According to the Financial Times, those interviews will be led by Scott Bessent, who currently serves as Treasury Secretary. Trump also said he might announce a preferred successor before Jay Powell’s term ends in May 2026.
Trump didn’t name names during his statement, but three contenders keep coming up: Kevin Hassett, who runs the National Economic Council; Kevin Warsh, a former Fed governor; and Christopher Waller, who is currently sitting on the Fed board. Trump described them only as “great” candidates. Meanwhile, Scott is preparing to interview eight more names that few see as serious contenders.
Trump rages at Powell and demands immediate rate cuts
Trump also went off on Powell again, calling him a “moron” and a “numbskull” during his Wednesday comments. He repeated that Powell’s refusal to cut interest rates has hurt the economy.
Trump said he plans to make a decision on Powell’s replacement “a little bit early” and wants interest rates slashed all the way down to 1%. The current rate stands between 4.25% and 4.5%.

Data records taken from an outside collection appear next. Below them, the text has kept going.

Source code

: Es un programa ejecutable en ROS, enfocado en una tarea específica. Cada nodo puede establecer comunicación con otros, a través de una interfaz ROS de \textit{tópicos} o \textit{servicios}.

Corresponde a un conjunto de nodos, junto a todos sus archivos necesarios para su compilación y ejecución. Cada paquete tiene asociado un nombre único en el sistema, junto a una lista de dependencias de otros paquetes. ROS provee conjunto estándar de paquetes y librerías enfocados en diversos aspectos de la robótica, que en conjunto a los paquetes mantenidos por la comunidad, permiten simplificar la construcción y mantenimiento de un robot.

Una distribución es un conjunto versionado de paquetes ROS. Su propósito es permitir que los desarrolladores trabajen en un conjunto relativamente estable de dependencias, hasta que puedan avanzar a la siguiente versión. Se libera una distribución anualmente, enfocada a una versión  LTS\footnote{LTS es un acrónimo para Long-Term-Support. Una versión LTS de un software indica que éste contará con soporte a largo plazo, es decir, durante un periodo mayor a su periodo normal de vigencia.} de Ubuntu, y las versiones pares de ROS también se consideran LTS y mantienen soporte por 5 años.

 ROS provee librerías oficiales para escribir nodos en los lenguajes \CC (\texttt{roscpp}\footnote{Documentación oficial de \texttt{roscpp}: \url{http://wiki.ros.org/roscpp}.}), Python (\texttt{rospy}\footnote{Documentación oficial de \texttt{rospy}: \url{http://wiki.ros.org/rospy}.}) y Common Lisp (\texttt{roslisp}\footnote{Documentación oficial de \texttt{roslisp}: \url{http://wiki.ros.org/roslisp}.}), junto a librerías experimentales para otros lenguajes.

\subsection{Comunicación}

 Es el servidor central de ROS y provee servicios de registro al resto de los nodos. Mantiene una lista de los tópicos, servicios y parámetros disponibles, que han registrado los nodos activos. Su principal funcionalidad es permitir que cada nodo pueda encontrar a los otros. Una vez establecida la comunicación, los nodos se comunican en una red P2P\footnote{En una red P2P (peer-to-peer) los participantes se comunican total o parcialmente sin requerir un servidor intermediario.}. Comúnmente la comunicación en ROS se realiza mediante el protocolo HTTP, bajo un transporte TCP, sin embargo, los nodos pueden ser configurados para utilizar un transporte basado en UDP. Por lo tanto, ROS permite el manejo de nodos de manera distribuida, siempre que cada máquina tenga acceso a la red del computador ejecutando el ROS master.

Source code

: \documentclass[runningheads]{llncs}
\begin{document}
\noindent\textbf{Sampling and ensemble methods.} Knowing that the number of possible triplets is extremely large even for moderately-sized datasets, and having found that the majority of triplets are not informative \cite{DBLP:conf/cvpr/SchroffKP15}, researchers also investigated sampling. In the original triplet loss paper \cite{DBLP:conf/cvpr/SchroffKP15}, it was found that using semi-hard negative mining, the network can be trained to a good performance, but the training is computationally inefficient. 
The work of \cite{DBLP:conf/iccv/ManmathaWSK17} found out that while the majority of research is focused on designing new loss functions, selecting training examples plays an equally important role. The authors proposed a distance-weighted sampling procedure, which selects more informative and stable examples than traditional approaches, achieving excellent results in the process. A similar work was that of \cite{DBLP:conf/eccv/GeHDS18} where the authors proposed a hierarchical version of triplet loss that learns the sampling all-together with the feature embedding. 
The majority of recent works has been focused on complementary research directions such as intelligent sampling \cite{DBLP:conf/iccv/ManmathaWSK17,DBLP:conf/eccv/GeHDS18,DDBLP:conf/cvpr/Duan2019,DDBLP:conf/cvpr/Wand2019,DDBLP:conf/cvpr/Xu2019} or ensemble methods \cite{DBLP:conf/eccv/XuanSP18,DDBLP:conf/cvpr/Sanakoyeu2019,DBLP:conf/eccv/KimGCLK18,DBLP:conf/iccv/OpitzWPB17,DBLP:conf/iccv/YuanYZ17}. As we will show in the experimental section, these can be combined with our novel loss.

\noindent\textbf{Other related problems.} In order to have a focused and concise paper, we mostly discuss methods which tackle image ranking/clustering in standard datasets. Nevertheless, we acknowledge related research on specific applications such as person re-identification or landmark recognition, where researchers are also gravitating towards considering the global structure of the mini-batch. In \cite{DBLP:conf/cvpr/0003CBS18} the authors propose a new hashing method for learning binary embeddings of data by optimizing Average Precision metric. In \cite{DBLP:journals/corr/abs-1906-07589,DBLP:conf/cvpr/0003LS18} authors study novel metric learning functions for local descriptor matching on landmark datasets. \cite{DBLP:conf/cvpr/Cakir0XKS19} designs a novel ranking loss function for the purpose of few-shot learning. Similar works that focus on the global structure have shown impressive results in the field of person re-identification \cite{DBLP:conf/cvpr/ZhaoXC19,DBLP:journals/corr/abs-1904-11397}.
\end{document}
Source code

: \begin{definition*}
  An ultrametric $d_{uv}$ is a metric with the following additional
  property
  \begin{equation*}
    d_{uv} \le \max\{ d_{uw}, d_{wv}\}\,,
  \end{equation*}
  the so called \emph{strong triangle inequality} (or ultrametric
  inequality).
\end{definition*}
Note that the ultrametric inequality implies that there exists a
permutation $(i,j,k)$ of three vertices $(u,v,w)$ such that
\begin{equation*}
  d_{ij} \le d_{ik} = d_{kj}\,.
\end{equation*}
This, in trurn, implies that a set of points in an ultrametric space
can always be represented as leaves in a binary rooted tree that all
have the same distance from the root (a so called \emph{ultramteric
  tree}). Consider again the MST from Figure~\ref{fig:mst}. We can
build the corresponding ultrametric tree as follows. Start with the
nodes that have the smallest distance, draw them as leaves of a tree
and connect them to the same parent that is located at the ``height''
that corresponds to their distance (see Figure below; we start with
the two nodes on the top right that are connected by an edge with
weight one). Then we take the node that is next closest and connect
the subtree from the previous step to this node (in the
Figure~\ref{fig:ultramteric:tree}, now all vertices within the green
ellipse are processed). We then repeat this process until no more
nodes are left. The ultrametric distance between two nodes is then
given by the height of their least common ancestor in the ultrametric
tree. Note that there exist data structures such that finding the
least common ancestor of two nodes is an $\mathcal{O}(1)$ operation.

The president blames Powell for stalling cuts that began in 2024, saying the trade war made things worse. Powell had argued back then that more cuts could lead to rising prices, especially with tariffs still hitting imports.
But July’s lower inflation reading and weak job numbers have brought new pressure. Trump’s administration, including Scott, now wants a 0.5 percentage point cut at the next Fed meeting in September.

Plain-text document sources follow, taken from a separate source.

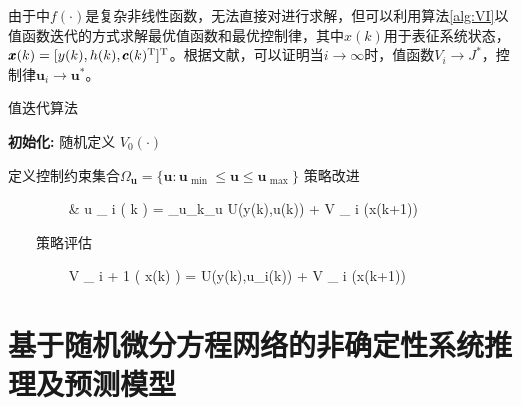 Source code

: 由于中$f(\cdot)$是复杂非线性函数，无法直接对进行求解，但可以利用算法\ref{alg:VI}以值函数迭代的方式求解最优值函数和最优控制律，其中$x(k)$用于表征系统状态，$\pmb
x(k)=[y(k), h(k),\pmb c ( k )^{\rm T} ]^{\rm
T}$。根据文献\cite{Wang2012-GDHP}，可以证明当$i\rightarrow
\infty$时，值函数$V _ { i } \rightarrow J ^ { * }$，控制律$\pmb u _
{ i } \rightarrow \pmb u ^ { * }$。
\begin{algorithm}[hpbt]

\caption{值迭代算法} %
\label{alg:VI}
\hspace*{0.02in} {\bf 初始化:} %
随机定义 $V_0(\cdot)$
\begin{algorithmic}[1]
\State 定义控制约束集合$\Omega _ {\pmb u} = \{\pmb u:\pmb u _ {
\text {  min } } \leq \pmb u \leq \pmb u _ { \text {     max } }\}$
\State 策略改进
\begin{flalign}
　　　　\label{equ:VI_u}
        & \pmb u _ { i } \left( k \right) = \arg\min_{\pmb u_{k}\in \Omega_{\pmb u}} U(y(k),\pmb u(k)) + \gamma V _ { i } (\pmb x(k+1))
\end{flalign}
　　\State 策略评估
\begin{flalign}
\label{equ:VI_v} 　　　　    V _ { i + 1 } \left( \pmb x(k) \right)
= U(y(k),\pmb u_i(k)) + \gamma V _ { i } (\pmb x(k+1))
\end{flalign}
\EndFor

\end{algorithmic}
\end{algorithm}
\section{基于随机微分方程网络的非确定性系统推理及预测模型}

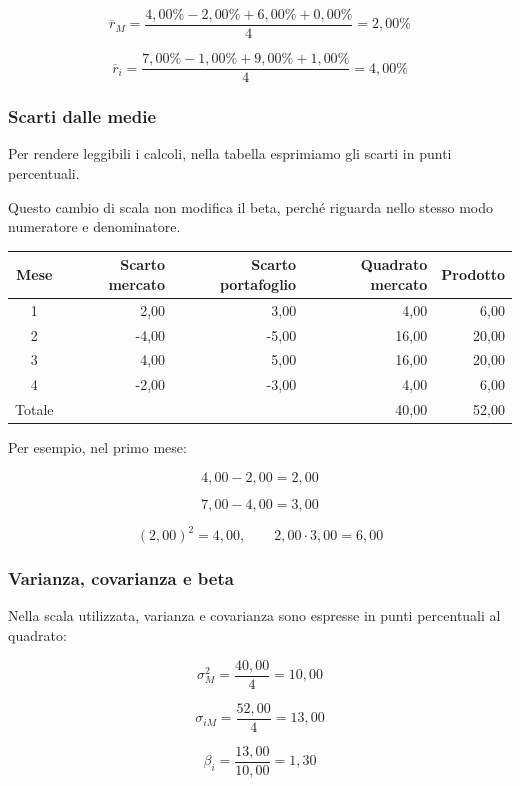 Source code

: \[
    \overline r_M
    =
    \frac{4{,}00\%-2{,}00\%+6{,}00\%+0{,}00\%}{4}
    =
    2{,}00\%
\]

\[
    \overline r_i
    =
    \frac{7{,}00\%-1{,}00\%+9{,}00\%+1{,}00\%}{4}
    =
    4{,}00\%
\]

\subsubsection*{Scarti dalle medie}

Per rendere leggibili i calcoli, nella tabella esprimiamo
gli scarti in punti percentuali.

\noindent Questo cambio di scala non modifica il beta,
perché riguarda nello stesso modo numeratore e denominatore.

\begin{center}
    \begin{tabular}{crrrr}
        \hline
        Mese & Scarto mercato & Scarto portafoglio
        & Quadrato mercato & Prodotto \\
        \hline
        1 & 2,00 & 3,00 & 4,00 & 6,00 \\
        2 & -4,00 & -5,00 & 16,00 & 20,00 \\
        3 & 4,00 & 5,00 & 16,00 & 20,00 \\
        4 & -2,00 & -3,00 & 4,00 & 6,00 \\
        \hline
        Totale & & & 40,00 & 52,00 \\
        \hline
    \end{tabular}
\end{center}

\noindent Per esempio, nel primo mese:

\[
    4{,}00-2{,}00=2{,}00
\]

\[
    7{,}00-4{,}00=3{,}00
\]

\[
    (2{,}00)^2=4{,}00,
    \qquad
    2{,}00\cdot3{,}00=6{,}00
\]

\subsubsection*{Varianza, covarianza e beta}

Nella scala utilizzata, varianza e covarianza
sono espresse in punti percentuali al quadrato:

\[
    \sigma_M^2=\frac{40{,}00}{4}=10{,}00
\]

\[
    \sigma_{iM}=\frac{52{,}00}{4}=13{,}00
\]

\[
    \beta_i=\frac{13{,}00}{10{,}00}=1{,}30
\]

Other names on the interview list include David Zervos, chief market strategist at Jefferies; Larry Lindsey, former Fed governor and ex-NEC chair; and Rick Rieder, BlackRock’s bond chief. Scott confirmed all three will be interviewed, but most believe they’re just there to fill the schedule.
Also on the list but not likely to get picked: Michelle Bowman, Philip Jefferson, Lorie Logan, James Bullard, and Marc Sumerlin. Michelle and Christopher wanted a 0.25% cut during last month’s vote, but their proposal didn’t pass.
Michelle’s experience is in banking supervision, not rate-setting. Philip has more of an economics background, but was nominated by Joe Biden, which hurts his chances under Trump.
Fed officials clash over tariffs, labor, and next rate move
Christopher and Michelle are now part of the president’s short-term focus, especially after the Fed held rates steady in July. Michelle supported a cut based on early labor signals. Christopher backed her, saying the weakness needed attention. But the rest of the committee voted to hold.
Then came the Labor Department’s revisions. Job growth in May and June was slashed, and July’s report came in worse than expected. Trump immediately accused the department of manipulating data and fired the commissioner responsible. Despite that, Scott and other officials used the data to argue the Fed now has a green light to cut faster.
James Bullard, former St. Louis Fed chief, told CNBC the Fed needs to act now. He pushed for a full 1% cut by mid-next year. Marc Sumerlin, a Bush-era adviser who had also been considered in 2017 before Powell got the job, is on the list again but has not made any public comments.
Austan Goolsbee, who runs the Chicago Fed, told a room in Springfield, Illinois, that the Fed is still trying to figure out what kind of impact tariffs are having. “These are going to be some live meetings as we go into the fall,” he told the Greater Springfield Chamber of Commerce. He added that “the hardest thing a central bank ever has to do is to get the timing right when there are moments of transition.”
Austan said he doesn’t trust the idea that tariffs will only raise prices temporarily. He’s waiting on new wholesale price data this week and broader inflation numbers next month before deciding whether to support a cut.
He also pushed back on panic over the weak July job print. Austan said the slowdown might have more to do with a sharp drop in immigration than actual labor market cracks. “I think the state of the labor market is pretty strong, pretty solid,” he said.